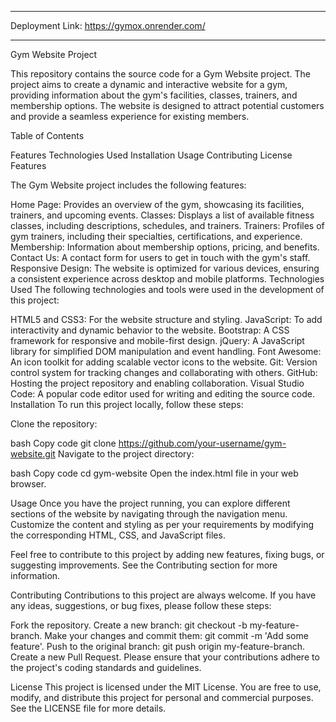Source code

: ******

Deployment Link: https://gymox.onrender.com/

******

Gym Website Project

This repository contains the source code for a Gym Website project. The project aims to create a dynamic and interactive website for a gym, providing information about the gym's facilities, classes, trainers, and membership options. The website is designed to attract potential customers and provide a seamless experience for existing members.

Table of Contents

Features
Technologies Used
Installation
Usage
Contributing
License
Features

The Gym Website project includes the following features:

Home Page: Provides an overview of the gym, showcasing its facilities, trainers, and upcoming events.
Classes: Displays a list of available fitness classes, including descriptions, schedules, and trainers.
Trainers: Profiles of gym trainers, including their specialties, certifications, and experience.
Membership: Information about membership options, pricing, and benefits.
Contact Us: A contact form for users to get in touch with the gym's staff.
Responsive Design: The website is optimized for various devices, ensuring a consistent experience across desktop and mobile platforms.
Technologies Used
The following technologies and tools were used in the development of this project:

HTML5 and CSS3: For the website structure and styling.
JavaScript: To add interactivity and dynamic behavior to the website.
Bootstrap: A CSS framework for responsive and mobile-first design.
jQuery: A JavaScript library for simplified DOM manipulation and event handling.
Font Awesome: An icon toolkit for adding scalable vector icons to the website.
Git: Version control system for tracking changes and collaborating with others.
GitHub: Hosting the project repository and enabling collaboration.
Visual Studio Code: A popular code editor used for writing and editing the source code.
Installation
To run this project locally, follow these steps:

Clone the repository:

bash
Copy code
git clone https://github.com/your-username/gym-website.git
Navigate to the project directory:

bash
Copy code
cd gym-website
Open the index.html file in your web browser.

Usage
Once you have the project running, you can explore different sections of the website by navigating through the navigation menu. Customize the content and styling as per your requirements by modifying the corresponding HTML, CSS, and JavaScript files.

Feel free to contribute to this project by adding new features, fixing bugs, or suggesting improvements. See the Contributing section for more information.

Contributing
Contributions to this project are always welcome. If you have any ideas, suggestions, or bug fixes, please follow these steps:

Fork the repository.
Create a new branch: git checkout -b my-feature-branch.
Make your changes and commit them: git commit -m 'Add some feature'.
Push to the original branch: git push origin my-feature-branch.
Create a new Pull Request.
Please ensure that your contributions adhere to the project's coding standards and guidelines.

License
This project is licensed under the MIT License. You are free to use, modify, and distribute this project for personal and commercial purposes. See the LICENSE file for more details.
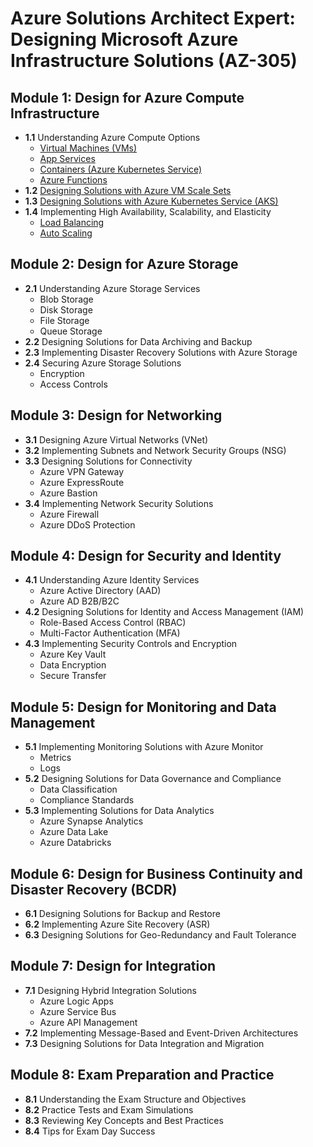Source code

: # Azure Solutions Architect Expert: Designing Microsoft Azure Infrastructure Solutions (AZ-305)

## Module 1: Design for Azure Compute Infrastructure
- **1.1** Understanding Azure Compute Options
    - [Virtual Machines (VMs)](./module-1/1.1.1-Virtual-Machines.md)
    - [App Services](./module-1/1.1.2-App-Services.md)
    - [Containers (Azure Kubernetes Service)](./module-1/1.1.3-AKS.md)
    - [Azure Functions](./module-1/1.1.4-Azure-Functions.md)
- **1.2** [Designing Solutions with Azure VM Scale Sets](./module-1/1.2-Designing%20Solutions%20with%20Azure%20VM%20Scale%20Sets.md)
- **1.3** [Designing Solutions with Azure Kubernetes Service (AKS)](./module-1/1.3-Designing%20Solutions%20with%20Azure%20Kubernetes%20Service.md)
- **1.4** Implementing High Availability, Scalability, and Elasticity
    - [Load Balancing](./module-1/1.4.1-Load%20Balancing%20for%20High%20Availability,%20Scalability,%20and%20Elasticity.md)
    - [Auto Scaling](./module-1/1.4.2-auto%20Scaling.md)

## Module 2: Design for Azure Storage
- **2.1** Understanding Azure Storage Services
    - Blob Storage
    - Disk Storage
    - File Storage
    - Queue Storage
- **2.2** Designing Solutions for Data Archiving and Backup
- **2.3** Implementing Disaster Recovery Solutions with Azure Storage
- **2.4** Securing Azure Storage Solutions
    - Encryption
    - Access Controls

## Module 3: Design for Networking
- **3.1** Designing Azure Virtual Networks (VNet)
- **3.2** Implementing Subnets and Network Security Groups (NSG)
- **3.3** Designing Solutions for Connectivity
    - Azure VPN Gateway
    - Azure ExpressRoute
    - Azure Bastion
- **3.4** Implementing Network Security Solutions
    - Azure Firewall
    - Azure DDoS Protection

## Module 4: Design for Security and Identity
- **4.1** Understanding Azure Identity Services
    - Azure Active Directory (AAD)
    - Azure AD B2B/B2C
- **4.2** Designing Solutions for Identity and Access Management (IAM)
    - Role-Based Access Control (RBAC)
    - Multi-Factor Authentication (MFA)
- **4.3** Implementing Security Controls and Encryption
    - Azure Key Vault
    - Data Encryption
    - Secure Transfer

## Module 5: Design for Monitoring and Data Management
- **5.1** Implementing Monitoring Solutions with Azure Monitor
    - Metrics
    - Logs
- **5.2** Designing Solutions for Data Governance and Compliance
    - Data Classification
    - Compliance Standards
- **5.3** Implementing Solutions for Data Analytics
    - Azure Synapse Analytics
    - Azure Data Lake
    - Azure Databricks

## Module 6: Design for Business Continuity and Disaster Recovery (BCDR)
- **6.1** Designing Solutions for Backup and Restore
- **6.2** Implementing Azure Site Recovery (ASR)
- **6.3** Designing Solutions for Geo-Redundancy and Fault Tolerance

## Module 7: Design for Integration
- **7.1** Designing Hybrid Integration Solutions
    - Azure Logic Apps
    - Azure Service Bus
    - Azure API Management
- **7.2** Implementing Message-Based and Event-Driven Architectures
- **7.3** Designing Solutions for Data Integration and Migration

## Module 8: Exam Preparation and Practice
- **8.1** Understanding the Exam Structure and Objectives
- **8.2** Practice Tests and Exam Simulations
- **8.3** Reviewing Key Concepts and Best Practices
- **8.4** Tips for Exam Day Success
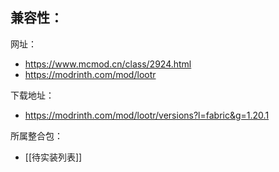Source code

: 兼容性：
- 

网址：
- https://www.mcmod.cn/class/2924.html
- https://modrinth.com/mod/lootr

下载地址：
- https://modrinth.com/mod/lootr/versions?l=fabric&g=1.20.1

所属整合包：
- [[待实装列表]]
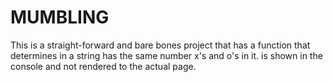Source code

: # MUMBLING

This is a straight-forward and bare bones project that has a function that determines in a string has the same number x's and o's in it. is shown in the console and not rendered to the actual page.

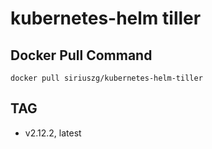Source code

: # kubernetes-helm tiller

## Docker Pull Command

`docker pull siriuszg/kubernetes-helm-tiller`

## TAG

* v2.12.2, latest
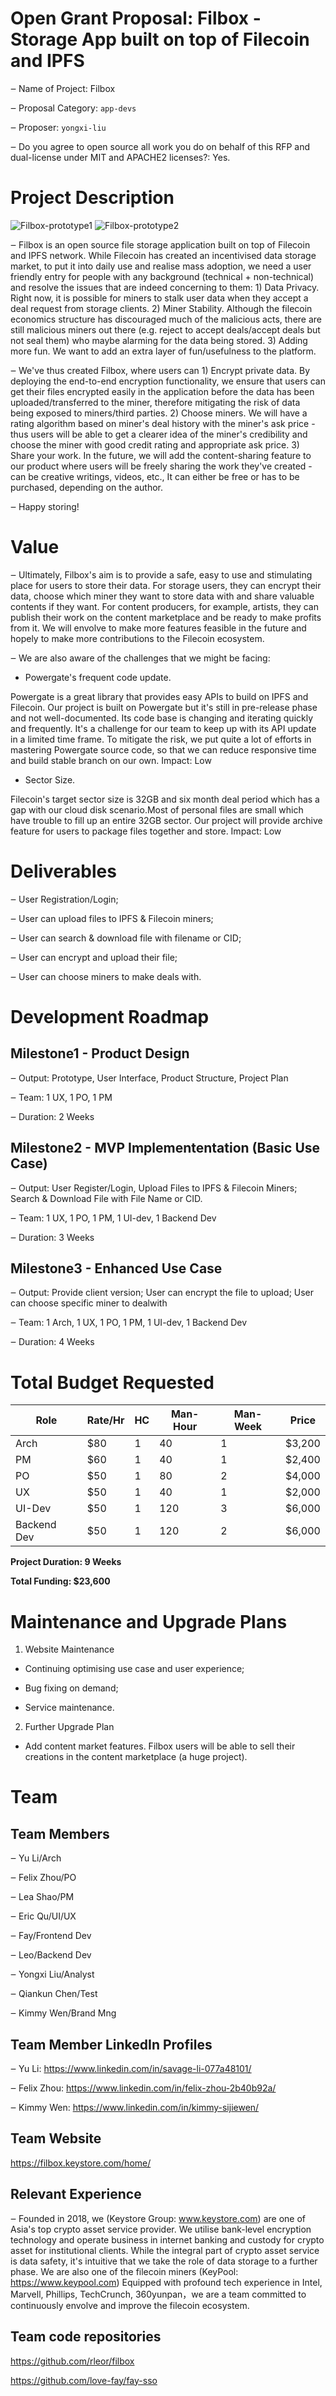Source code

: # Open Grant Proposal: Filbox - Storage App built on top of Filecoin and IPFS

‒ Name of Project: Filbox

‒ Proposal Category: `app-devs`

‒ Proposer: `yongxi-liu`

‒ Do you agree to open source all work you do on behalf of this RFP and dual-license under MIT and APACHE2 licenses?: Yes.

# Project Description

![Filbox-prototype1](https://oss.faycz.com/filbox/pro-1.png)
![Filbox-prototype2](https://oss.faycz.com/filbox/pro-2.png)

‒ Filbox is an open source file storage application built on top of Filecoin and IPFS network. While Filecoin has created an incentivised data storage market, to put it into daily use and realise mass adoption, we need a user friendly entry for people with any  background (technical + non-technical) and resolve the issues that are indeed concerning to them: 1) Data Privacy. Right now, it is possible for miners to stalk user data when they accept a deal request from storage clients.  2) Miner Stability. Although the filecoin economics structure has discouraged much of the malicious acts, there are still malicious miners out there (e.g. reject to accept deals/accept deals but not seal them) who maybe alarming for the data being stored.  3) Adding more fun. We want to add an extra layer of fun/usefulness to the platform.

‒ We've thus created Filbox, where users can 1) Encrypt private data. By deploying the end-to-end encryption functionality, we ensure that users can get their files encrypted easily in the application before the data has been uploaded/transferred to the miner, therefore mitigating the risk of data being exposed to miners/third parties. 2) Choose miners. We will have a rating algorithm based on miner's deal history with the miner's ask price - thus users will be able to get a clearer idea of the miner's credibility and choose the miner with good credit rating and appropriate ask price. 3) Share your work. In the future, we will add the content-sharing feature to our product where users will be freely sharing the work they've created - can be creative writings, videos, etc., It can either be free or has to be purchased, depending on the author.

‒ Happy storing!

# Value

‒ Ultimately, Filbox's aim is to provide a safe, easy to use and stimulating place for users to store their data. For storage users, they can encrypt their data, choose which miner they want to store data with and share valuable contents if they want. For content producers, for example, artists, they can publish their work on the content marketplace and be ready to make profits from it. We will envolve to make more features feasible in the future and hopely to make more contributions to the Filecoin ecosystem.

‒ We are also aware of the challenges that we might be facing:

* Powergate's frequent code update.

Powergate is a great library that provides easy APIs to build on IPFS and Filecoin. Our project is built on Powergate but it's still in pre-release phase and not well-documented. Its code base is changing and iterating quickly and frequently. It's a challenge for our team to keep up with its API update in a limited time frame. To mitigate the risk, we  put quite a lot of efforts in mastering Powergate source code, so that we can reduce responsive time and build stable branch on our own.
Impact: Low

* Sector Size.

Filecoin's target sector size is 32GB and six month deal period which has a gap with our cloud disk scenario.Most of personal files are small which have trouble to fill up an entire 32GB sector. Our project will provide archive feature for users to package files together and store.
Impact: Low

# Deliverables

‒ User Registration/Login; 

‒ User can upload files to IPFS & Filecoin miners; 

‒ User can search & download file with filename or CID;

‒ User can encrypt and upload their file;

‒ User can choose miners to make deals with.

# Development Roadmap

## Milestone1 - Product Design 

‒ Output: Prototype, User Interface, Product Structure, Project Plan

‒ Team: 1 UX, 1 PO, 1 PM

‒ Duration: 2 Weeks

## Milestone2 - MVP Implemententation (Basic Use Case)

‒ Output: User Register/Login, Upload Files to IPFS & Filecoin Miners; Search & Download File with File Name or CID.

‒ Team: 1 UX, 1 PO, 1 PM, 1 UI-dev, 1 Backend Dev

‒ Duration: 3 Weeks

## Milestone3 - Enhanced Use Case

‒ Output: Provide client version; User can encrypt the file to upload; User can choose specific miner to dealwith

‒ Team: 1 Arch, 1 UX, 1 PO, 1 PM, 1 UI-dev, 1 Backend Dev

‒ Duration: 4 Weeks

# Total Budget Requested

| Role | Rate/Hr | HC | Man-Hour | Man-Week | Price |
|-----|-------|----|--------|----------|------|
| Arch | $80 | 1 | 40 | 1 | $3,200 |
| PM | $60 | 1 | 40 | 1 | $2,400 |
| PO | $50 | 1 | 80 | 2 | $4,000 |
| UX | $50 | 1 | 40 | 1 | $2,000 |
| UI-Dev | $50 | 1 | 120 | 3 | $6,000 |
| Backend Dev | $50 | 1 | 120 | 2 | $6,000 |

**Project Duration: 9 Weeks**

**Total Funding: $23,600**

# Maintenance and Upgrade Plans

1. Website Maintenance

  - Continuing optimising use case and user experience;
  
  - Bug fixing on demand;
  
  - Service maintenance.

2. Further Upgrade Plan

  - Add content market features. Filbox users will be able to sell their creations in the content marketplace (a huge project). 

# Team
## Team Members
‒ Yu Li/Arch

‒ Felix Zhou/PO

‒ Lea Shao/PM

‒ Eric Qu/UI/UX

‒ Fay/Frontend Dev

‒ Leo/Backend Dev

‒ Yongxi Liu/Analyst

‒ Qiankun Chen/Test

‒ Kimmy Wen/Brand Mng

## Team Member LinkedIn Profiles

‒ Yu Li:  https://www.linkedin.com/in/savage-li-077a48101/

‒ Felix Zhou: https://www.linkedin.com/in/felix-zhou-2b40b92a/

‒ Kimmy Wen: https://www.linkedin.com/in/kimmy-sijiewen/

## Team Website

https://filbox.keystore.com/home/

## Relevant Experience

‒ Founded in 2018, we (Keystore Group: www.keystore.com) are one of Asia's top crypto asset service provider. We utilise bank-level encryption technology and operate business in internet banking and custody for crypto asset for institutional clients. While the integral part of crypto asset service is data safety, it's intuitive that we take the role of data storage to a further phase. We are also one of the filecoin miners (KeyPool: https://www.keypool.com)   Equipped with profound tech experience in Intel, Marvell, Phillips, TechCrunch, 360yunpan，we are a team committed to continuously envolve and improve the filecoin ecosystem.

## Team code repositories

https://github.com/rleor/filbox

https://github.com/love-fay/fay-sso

============================================================

> TASK DETAILS
Every line of the listing that includes the word "still" belongs in the answer.

> FINISHED EXERCISE
‒ Filbox is an open source file storage application built on top of Filecoin and IPFS network. While Filecoin has created an incentivised data storage market, to put it into daily use and realise mass adoption, we need a user friendly entry for people with any  background (technical + non-technical) and resolve the issues that are indeed concerning to them: 1) Data Privacy. Right now, it is possible for miners to stalk user data when they accept a deal request from storage clients.  2) Miner Stability. Although the filecoin economics structure has discouraged much of the malicious acts, there are still malicious miners out there (e.g. reject to accept deals/accept deals but not seal them) who maybe alarming for the data being stored.  3) Adding more fun. We want to add an extra layer of fun/usefulness to the platform.
Powergate is a great library that provides easy APIs to build on IPFS and Filecoin. Our project is built on Powergate but it's still in pre-release phase and not well-documented. Its code base is changing and iterating quickly and frequently. It's a challenge for our team to keep up with its API update in a limited time frame. To mitigate the risk, we  put quite a lot of efforts in mastering Powergate source code, so that we can reduce responsive time and build stable branch on our own.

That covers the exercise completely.